Items listed in a dataset

- Opening Delimiter -

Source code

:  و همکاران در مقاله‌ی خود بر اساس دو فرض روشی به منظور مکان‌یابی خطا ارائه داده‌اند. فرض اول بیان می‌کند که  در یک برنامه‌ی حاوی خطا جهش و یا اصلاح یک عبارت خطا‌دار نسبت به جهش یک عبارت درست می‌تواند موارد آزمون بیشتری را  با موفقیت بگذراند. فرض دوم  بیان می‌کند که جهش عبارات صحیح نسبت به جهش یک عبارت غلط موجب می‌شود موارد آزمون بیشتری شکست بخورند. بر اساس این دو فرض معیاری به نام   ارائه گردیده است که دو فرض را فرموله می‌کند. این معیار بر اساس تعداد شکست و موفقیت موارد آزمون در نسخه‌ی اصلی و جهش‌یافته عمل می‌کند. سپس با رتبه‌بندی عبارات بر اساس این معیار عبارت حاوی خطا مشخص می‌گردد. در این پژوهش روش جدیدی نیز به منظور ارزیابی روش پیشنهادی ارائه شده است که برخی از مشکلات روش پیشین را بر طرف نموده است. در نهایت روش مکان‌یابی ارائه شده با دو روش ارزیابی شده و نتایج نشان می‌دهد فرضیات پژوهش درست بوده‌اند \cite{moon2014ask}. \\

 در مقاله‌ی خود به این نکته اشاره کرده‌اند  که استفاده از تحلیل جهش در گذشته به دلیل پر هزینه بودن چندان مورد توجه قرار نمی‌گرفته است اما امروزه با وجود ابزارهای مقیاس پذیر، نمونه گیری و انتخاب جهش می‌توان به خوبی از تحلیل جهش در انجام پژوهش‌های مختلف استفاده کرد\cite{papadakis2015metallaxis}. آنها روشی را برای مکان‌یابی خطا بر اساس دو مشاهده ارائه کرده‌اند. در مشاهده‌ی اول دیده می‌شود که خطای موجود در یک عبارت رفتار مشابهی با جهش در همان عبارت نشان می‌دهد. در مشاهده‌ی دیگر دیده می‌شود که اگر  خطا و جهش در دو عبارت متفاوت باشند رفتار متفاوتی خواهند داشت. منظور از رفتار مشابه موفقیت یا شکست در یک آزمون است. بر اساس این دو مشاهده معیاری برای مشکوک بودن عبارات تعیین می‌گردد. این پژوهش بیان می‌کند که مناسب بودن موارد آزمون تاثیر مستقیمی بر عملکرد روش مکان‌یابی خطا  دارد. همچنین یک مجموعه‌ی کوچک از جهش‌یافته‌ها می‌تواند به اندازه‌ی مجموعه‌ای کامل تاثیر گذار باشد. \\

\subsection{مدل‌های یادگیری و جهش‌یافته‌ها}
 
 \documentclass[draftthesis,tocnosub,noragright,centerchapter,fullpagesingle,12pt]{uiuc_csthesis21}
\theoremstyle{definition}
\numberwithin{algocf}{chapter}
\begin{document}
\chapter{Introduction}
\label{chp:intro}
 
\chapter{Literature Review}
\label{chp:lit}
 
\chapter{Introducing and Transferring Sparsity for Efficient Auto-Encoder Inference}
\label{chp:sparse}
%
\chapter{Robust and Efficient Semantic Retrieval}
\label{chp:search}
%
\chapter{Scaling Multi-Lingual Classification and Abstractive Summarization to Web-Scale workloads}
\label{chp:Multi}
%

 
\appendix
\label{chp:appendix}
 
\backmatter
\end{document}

- Closing Delimiter -

**What you should do**
Pull out the lines above in which the word "Efficient" appears.

**Task solution**
\chapter{Introducing and Transferring Sparsity for Efficient Auto-Encoder Inference}
\chapter{Robust and Efficient Semantic Retrieval}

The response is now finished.